ENTRIES SUPPLIED:
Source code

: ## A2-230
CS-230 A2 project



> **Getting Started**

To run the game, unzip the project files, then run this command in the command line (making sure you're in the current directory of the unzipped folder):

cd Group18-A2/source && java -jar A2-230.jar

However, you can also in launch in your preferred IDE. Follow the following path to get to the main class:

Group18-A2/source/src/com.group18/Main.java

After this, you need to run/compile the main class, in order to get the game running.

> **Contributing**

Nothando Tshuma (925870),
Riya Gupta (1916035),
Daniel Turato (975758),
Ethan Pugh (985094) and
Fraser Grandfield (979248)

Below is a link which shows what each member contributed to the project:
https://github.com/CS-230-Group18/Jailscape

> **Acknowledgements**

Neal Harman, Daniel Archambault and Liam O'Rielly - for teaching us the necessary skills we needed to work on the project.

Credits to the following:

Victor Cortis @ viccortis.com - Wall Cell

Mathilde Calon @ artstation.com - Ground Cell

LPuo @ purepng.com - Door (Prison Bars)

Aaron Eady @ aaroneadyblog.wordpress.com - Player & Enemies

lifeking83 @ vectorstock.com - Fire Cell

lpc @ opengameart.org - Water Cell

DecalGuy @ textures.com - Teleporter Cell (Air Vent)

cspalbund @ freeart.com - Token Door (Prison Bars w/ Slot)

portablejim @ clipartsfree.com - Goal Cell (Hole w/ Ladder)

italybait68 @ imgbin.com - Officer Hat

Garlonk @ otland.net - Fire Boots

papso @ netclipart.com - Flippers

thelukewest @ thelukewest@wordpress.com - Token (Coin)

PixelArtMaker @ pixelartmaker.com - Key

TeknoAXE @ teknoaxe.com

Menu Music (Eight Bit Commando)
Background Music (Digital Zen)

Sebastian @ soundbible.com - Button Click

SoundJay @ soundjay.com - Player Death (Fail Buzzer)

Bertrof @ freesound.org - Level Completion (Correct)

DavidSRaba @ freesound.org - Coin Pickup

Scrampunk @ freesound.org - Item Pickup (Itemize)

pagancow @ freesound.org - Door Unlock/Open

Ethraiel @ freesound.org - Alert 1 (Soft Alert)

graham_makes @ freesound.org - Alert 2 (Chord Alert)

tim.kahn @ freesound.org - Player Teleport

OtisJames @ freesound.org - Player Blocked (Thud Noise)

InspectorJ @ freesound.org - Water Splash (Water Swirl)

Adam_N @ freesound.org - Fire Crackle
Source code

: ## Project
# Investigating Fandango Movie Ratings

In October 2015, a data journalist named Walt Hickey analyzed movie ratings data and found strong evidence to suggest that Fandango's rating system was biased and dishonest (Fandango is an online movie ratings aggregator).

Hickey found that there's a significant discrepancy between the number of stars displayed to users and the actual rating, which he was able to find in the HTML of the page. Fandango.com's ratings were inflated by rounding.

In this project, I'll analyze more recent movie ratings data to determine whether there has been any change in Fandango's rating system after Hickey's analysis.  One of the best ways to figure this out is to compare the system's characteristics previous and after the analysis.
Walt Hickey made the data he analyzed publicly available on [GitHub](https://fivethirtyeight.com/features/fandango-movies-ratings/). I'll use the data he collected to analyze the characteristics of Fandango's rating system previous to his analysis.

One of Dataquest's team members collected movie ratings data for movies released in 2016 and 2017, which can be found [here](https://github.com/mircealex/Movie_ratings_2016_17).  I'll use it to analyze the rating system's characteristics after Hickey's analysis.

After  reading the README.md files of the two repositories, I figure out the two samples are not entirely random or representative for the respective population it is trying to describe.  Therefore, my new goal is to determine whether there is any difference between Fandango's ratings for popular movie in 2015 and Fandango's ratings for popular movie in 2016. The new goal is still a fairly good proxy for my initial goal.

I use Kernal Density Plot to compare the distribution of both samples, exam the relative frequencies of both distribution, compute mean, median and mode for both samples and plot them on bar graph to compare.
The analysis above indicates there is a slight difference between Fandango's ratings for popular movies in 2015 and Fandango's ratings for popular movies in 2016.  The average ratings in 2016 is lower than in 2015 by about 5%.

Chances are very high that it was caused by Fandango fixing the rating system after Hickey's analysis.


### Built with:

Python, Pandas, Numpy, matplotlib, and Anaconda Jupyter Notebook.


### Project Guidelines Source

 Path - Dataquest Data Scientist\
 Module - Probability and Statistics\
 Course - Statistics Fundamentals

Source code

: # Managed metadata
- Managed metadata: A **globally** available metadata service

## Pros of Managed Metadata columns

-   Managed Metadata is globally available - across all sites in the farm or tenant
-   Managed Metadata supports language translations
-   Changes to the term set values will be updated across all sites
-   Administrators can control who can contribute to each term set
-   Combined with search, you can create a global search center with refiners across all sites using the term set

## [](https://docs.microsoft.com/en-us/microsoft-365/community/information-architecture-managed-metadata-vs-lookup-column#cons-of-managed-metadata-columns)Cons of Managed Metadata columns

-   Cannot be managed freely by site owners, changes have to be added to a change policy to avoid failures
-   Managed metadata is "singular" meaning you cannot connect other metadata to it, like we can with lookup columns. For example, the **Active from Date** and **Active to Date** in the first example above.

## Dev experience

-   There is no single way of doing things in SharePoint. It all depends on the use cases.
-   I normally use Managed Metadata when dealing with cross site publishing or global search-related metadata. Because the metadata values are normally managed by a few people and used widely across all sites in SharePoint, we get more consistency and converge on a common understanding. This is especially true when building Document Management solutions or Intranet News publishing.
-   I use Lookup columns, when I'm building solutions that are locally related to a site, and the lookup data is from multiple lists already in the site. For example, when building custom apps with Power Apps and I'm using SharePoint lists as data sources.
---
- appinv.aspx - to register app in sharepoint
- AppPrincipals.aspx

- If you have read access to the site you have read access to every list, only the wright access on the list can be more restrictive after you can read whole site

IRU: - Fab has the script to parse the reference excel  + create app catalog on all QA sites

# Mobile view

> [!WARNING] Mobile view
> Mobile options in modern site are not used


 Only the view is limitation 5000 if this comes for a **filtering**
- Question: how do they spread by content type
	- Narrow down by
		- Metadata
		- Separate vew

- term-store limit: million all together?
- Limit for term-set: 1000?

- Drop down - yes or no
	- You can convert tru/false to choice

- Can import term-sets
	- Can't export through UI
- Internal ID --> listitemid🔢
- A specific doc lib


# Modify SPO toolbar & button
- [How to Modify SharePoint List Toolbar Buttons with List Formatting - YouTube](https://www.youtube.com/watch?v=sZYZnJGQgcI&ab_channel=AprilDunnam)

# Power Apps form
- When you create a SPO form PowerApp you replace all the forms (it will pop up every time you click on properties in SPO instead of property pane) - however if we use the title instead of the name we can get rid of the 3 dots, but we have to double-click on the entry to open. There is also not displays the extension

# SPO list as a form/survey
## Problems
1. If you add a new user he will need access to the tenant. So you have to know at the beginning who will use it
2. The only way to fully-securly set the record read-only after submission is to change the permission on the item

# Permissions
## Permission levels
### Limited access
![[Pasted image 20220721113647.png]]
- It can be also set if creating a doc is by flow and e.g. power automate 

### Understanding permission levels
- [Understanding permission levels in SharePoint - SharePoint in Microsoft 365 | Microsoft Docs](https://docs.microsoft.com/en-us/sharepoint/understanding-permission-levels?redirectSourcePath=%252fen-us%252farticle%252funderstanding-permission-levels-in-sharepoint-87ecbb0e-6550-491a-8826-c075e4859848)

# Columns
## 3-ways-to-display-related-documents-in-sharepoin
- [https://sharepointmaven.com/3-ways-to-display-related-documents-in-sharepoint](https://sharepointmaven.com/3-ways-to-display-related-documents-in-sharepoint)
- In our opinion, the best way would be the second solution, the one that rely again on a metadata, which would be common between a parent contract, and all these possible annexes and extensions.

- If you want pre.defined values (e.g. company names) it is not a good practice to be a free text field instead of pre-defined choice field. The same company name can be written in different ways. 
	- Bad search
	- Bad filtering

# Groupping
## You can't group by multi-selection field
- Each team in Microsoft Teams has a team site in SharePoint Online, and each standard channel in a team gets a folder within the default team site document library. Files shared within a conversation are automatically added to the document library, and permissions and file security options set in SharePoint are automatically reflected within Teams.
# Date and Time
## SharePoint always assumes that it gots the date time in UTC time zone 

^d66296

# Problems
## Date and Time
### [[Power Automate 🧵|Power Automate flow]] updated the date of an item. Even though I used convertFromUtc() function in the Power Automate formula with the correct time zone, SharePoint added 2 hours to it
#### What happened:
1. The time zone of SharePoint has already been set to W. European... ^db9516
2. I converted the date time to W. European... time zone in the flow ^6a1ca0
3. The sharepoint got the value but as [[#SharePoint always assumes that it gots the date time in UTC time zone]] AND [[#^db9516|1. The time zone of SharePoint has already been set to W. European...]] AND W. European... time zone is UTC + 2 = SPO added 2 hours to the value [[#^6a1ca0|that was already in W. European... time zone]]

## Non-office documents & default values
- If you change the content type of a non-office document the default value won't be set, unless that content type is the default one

ACTION ITEM:
If a line in the listing contains "Bars", it counts. Say how many lines count, with no other words.

RESULT OF THE TASK:
2